Task item =
From the first entry to the last, copy everything exactly except the pictures.

Records for the task =
·····

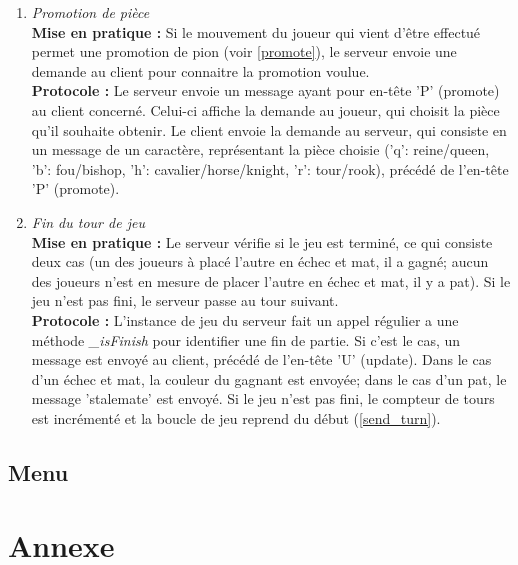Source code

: \documentclass[10pt, a4paper]{article}
\begin{document}
\begin{enumerate}
\item \textit{Promotion de pièce}\\
\textbf{Mise en pratique :} Si le mouvement du joueur qui vient d'être effectué permet une promotion de pion (voir \ref{promote}), le serveur envoie une demande au client pour connaitre la promotion voulue.\\
\textbf{Protocole :} Le serveur envoie un message ayant pour en-tête 'P' (promote) au client concerné. Celui-ci affiche la demande au joueur, qui choisit la pièce qu'il souhaite obtenir. Le client envoie la demande au serveur, qui consiste en un message de un caractère, représentant la pièce choisie ('q':  reine/queen, 'b': fou/bishop, 'h': cavalier/horse/knight, 'r': tour/rook), précédé de l'en-tête 'P' (promote).

\item \textit{Fin du tour de jeu} \\
\textbf{Mise en pratique :} Le serveur vérifie si le jeu est terminé, ce qui consiste deux cas (un des joueurs à placé l'autre en échec et mat, il a gagné; aucun des joueurs n'est en mesure de placer l'autre en échec et mat, il y a pat). Si le jeu n'est pas fini, le serveur passe au tour suivant.\\
\textbf{Protocole :} L'instance de jeu du serveur fait un appel régulier a une méthode \textit{\_isFinish} pour identifier une fin de partie. Si c'est le cas, un message est envoyé au client, précédé de l'en-tête 'U' (update). Dans le cas d'un échec et mat, la couleur du gagnant est envoyée; dans le cas d'un pat, le message 'stalemate' est envoyé. Si le jeu n'est pas fini, le compteur de tours est incrémenté et la boucle de jeu reprend du début (\ref{send_turn}).

\end{enumerate}

\subsection{Menu}

\section{Annexe}
\end{document}
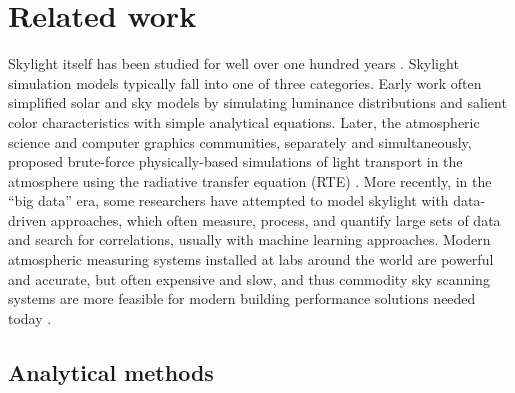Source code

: \section{Related work}
\label{sec:background}

\begin{table}%
\begin{framed}
\printnomenclature
\end{framed}
\end{table}

Skylight itself has been studied for well over one hundred years \citep{strutt_lightfromsky_1871, mie_beitrage_1908}. Skylight simulation models typically fall into one of three categories. Early work often simplified solar and sky models by simulating luminance distributions and salient color characteristics with simple analytical equations. Later, the atmospheric science and computer graphics communities, separately and simultaneously, proposed brute-force physically-based simulations of light transport in the atmosphere using the radiative transfer equation (RTE) \citep{chandrasekhar_1950, mishchenko_2002, chandrasekhar_radiative}. More recently, in the ``big data'' era, some researchers have attempted to model skylight with data-driven approaches, which often measure, process, and quantify large sets of data and search for correlations, usually with machine learning approaches. Modern atmospheric measuring systems installed at labs around the world are powerful and accurate, but often expensive and slow, and thus commodity sky scanning systems are more feasible for modern building performance solutions needed today \citep{butler_2008, mazria_2008}.

\subsection{Analytical methods}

·····

Your response =
Source code

: \documentclass[10pt, a4paper]{article}
\begin{document}
\begin{enumerate}
\item \textit{Promotion de pièce}\\
\textbf{Mise en pratique :} Si le mouvement du joueur qui vient d'être effectué permet une promotion de pion (voir \ref{promote}), le serveur envoie une demande au client pour connaitre la promotion voulue.\\
\textbf{Protocole :} Le serveur envoie un message ayant pour en-tête 'P' (promote) au client concerné. Celui-ci affiche la demande au joueur, qui choisit la pièce qu'il souhaite obtenir. Le client envoie la demande au serveur, qui consiste en un message de un caractère, représentant la pièce choisie ('q':  reine/queen, 'b': fou/bishop, 'h': cavalier/horse/knight, 'r': tour/rook), précédé de l'en-tête 'P' (promote).

\item \textit{Fin du tour de jeu} \\
\textbf{Mise en pratique :} Le serveur vérifie si le jeu est terminé, ce qui consiste deux cas (un des joueurs à placé l'autre en échec et mat, il a gagné; aucun des joueurs n'est en mesure de placer l'autre en échec et mat, il y a pat). Si le jeu n'est pas fini, le serveur passe au tour suivant.\\
\textbf{Protocole :} L'instance de jeu du serveur fait un appel régulier a une méthode \textit{\_isFinish} pour identifier une fin de partie. Si c'est le cas, un message est envoyé au client, précédé de l'en-tête 'U' (update). Dans le cas d'un échec et mat, la couleur du gagnant est envoyée; dans le cas d'un pat, le message 'stalemate' est envoyé. Si le jeu n'est pas fini, le compteur de tours est incrémenté et la boucle de jeu reprend du début (\ref{send_turn}).

\end{enumerate}

\subsection{Menu}

\section{Annexe}
\end{document}
Source code

: \section{Related work}
\label{sec:background}

\begin{table}%
\begin{framed}
\printnomenclature
\end{framed}
\end{table}

Skylight itself has been studied for well over one hundred years \citep{strutt_lightfromsky_1871, mie_beitrage_1908}. Skylight simulation models typically fall into one of three categories. Early work often simplified solar and sky models by simulating luminance distributions and salient color characteristics with simple analytical equations. Later, the atmospheric science and computer graphics communities, separately and simultaneously, proposed brute-force physically-based simulations of light transport in the atmosphere using the radiative transfer equation (RTE) \citep{chandrasekhar_1950, mishchenko_2002, chandrasekhar_radiative}. More recently, in the ``big data'' era, some researchers have attempted to model skylight with data-driven approaches, which often measure, process, and quantify large sets of data and search for correlations, usually with machine learning approaches. Modern atmospheric measuring systems installed at labs around the world are powerful and accurate, but often expensive and slow, and thus commodity sky scanning systems are more feasible for modern building performance solutions needed today \citep{butler_2008, mazria_2008}.

\subsection{Analytical methods}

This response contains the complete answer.